As I write the reviews for these two books, Hurricane Floyd has just finished worrying Florida residents along the Atlantic Coast and has moved inland over North Carolina. Floyd at one time briefly reached Category 5 status and hit the coast as a Category 4 storm. Fortunately most of the high-speed, destructive winds remained offshore, but heavy rains have fallen now for many hours, and flooding is widespread.
As this storm slides up the western Atlantic shore, the events of the Great Labor Day Hurricane of 1935, Hurricane Hugo of 1989 and Hurricane Andrew of 1992 are fresh in my mind. The events of these recent, famous storms and others to strike the States of Florida and North Carolina are the subjects of two recent books by Jay Barnes: Florida's Hurricane History and North Carolina's Hurricane History, which I have had the pleasure to read and review.

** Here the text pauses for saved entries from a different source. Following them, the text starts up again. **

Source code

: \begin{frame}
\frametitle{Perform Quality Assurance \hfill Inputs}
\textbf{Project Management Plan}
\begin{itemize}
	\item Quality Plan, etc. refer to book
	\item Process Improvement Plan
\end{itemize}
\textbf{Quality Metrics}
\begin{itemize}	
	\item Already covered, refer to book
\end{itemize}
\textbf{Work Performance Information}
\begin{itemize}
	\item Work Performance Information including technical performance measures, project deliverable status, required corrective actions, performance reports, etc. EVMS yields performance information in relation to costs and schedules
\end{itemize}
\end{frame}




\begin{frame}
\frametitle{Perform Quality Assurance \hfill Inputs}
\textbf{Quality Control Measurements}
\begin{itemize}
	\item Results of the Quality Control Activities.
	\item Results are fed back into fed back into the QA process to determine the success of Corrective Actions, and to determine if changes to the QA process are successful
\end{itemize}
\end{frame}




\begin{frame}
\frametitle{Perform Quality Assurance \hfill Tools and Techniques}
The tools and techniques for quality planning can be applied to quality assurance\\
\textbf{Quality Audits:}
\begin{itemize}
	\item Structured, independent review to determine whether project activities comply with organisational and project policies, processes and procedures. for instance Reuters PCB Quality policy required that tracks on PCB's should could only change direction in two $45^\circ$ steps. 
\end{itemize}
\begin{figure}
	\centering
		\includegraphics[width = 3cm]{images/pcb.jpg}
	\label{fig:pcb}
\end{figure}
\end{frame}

Each volume is a fairly complete history of all hurricanes known to have significant impacts on the States of Florida and North Carolina since the European exploration and settlement of North America began in the 1500s. Because these two books are so similar in scope and style, I am reviewing them together.
Both books have common introductory materials ("Birth of a Hurricane," "Hurricane Effects" and "Tracking the Storms") which briefly describe what hurricanes are, how they form, how they are tracked and their movements forecast, and what impacts they may have on the human communities they affect. The final chapters of each book look at what the future may hold for hurricane strikes upon these states given forecast population increases and urban development.
Sandwiched between those chapters, Barnes provides historical summaries of every known hurricane to significantly impact North Carolina and Florida. The summaries are divided into periods: the "Early Years" of exploration and settlement, the Nineteen Century and the Twentieth Century to the late 1990s. As would be expected, the more recent storms are more fully documented and illustrated with photographs of the storm impacts. The accounts are drawn from government agency reports, local media and eyewitness accounts of those present. The information provides not only details on each storm's strength and path across the state but also its impacts on the region's residents. The books are loaded with meteorological facts, figures, and storm track maps that allow some comparison of the many hurricanes that have affected the two State in their history.
The pages of these books ring with names familiar to all with an interest in hurricanes. The accounts may also rekindle frightening memories of those who have lived through the raging wind and surf and torrential rains of hurricanes such as Agnes, Andrew, Donna, Fran, Gloria and Hugo to name but a few.
Jay Barnes has given us a well documented history of hurricane impacts on both North Carolina and Florida, but he has not ignored totally other areas devastated by some of these storms as they passed through. His accounts include many fascinating and tragic stories and anecdotes gleaned from newspaper and other media reports and personal recollections.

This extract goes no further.